I was there to see the president come down Lemmon Avenue because my son was in kindergarten at Holy Trinity. I stood on the corner on Lemmon with the priest who gave last rites to the president at Parkland later that evening. It was Father Huber, he was so excited, he’d never seen a president before.

I loved President Kennedy and all of the Kennedys. I watched, because I was a housewife, every time he was on the news. He was so charismatic and he was really my president.

After we saw him go by, we went back to school and we were in the cafeteria when this little nun came running saying, “The president’s been shot.” We just couldn’t believe it.

That weekend I remember we never left the TV. It was like the whole town was in mourning. It was such a moving, kind of sad experience that everyone remembers.
Dee Powell, Executive assistant to the dean of Cox School of Business

Fifty years back in time. Sixth grade. Our teacher was Sister Mary Aloysius, the Mother Superior of St. Mary’s School, located in a small blue-collar, working class town in northeast Ohio called Newton Falls. At roughly 2 p.m, there was a knock on the classroom door and a whisper to Sister Aloysius. She returned to the front of the classroom, asked us to kneel and to pray for the soul of President John F. Kennedy.

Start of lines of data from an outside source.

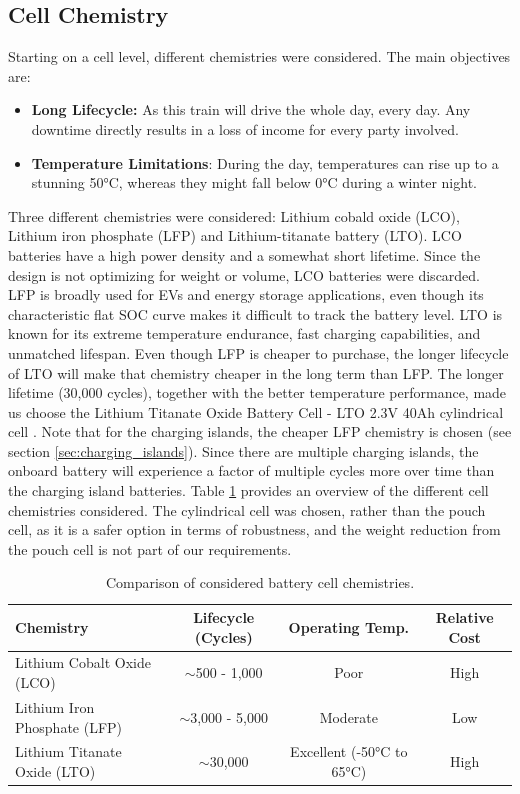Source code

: \subsection{Cell Chemistry}
Starting on a cell level, different chemistries were considered. The main objectives are:
\begin{itemize}
    \item \textbf{Long Lifecycle:} As this train will drive the whole day, every day. Any downtime directly results in a loss of income for every party involved.
    \item \textbf{Temperature Limitations}: During the day, temperatures can rise up to a stunning 50°C, whereas they might fall below 0°C during a winter night.
\end{itemize}
Three different chemistries were considered: Lithium cobald oxide (LCO), Lithium iron phosphate (LFP) and Lithium-titanate battery (LTO). LCO batteries have a high power density and a somewhat short lifetime. Since the design is not optimizing for weight or volume, LCO batteries were discarded. LFP is broadly used for EVs and energy storage applications, even though its characteristic flat SOC curve makes it difficult to track the battery level. LTO is known for its extreme temperature endurance, fast charging capabilities, and unmatched lifespan. Even though LFP is cheaper to purchase, the longer lifecycle of LTO will make that chemistry cheaper in the long term than LFP. The longer lifetime (30,000 cycles), together with the better temperature performance, made us choose the Lithium Titanate Oxide Battery Cell - LTO 2.3V 40Ah cylindrical cell \cite{LTO}. Note that for the charging islands, the cheaper LFP chemistry is chosen (see section \ref{sec:charging_islands}). Since there are multiple charging islands, the onboard battery will experience a factor of multiple cycles more over time than the charging island batteries. Table \ref{tab:cell_chemistry} provides an overview of the different cell chemistries considered.
\newline The cylindrical cell was chosen, rather than the pouch cell, as it is a safer option in terms of robustness, and the weight reduction from the pouch cell is not part of our requirements. 

\begin{table}[htbp]
    \centering
        \caption{Comparison of considered battery cell chemistries.}
    \begin{tabular}{|l|c|c|c|}
        \hline
        \textbf{Chemistry} & \textbf{Lifecycle (Cycles)} & \textbf{Operating Temp.} & \textbf{Relative Cost} \\
        \hline
        Lithium Cobalt Oxide (LCO) & $\sim$500 - 1,000 & Poor & High \\
        Lithium Iron Phosphate (LFP)& $\sim$3,000 - 5,000 & Moderate & Low \\
        Lithium Titanate Oxide (LTO) & $\sim$30,000 & Excellent (-50°C to 65°C) & High \\
        \hline
    \end{tabular}
    \label{tab:cell_chemistry}
\end{table}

SISTER: “Eternal rest grant unto him, O Lord.”

CLASS: “And let perpetual light shine upon him.”

SISTER: “May his soul and the souls of all the faithful departed.”

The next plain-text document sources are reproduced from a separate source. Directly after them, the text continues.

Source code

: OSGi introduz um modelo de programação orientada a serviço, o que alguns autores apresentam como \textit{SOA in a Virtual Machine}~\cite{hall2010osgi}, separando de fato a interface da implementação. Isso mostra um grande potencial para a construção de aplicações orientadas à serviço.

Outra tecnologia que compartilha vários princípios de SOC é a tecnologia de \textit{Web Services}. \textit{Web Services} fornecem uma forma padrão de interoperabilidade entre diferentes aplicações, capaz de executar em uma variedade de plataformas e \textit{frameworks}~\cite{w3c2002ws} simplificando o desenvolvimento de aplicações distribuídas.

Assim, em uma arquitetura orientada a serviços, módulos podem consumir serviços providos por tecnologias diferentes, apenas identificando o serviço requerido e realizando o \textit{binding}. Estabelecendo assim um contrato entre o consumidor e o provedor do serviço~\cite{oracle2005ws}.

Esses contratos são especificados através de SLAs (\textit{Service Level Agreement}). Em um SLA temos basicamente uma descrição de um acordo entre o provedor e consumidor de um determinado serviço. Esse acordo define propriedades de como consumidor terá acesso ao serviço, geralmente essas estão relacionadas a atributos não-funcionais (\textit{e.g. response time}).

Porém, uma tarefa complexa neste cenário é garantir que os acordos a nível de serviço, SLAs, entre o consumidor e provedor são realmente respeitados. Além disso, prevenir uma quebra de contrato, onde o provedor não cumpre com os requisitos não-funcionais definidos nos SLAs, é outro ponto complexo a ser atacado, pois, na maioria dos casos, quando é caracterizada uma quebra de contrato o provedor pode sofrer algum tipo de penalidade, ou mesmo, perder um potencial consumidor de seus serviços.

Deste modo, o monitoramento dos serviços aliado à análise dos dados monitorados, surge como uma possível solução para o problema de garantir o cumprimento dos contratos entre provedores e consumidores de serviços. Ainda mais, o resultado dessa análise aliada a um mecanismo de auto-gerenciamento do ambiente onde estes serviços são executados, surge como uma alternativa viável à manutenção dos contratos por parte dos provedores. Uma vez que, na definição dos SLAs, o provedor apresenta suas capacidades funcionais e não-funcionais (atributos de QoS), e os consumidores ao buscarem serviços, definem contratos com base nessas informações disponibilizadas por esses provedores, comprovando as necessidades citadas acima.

CLASS: “Rest in peace, amen.”

We were then dismissed from school. For the next 3 1/2 days, we experienced something unique in American history. To this day, I talk about this in my class on the “Politics of Change” and in my course with Tom Stone on “JFK: His Life, His Times, and His Legend.” In 1963, over 90 percent of American households owned a television set and from Friday afternoon through Monday, there was no entertainment programming or commercials. Instead, the public — from coast to coast — watched news reports from Dallas and Washington, the memorial services at the White House and the Capitol, the processions, the funeral mass and the burial of the president in Arlington National Cemetery. The public witnessed collective shock and grief along scenes that have become iconic — the poise of Mrs. Kennedy, the murder of Lee Harvey Oswald, and the salute of young John F. Kennedy, Jr among them.

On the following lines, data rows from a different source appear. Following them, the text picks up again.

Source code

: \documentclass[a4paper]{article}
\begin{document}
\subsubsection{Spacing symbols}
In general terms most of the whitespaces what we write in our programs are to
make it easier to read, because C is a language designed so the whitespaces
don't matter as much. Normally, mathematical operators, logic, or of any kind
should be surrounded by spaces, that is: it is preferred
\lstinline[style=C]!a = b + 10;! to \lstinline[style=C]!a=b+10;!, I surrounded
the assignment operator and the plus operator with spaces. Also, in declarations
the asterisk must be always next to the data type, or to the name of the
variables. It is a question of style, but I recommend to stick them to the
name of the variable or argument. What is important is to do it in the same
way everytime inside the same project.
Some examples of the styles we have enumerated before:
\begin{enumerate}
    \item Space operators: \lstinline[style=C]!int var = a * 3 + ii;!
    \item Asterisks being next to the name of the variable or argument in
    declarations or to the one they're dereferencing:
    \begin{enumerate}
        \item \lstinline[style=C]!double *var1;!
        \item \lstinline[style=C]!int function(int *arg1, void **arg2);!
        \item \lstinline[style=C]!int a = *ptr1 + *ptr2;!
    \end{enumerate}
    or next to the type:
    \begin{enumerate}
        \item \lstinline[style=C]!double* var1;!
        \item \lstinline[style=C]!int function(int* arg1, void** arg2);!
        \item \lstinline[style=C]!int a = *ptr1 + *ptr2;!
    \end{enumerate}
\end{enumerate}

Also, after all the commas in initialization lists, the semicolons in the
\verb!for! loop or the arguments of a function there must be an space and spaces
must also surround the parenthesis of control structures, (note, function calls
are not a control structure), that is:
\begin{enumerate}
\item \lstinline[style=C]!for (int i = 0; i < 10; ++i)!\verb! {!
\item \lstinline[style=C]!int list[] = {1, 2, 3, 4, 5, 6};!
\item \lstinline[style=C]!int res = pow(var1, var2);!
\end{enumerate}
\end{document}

We engaged in the national experience of mourning a president and experienced, via television, America’s First National funeral.
Dennis Simon, Altshuler Distinguished Teaching Professor, political science

I was in the sixth grade, living in Longview in far northeast Texas, where JFK was not — due to his opposition to segregation — very popular. My elementary school had no science teacher (maybe they were “protecting” us from Darwin); therefore, most of the instruction we received in scientific matters came in the form of 30 minute black and white films they showed us every other Friday afternoon on an old projector that made so much noise you could barely hear the voiceover.

At one point (it must have been about 2 p.m.) we became aware that our teacher, a handsome and strapping country boy who wore western shirts and cowboy boots every day of his life (even, I suspect, to church) returned to the classroom and stopped the film and, without bothering to turn on the lights, announced that the president had been shot in Dallas and was “presumed dead.” Then he started the film and left the room again.

Being only 11 or 12, most of us were primarily concerned about whether the local high school football game that night would be postponed. It wasn’t.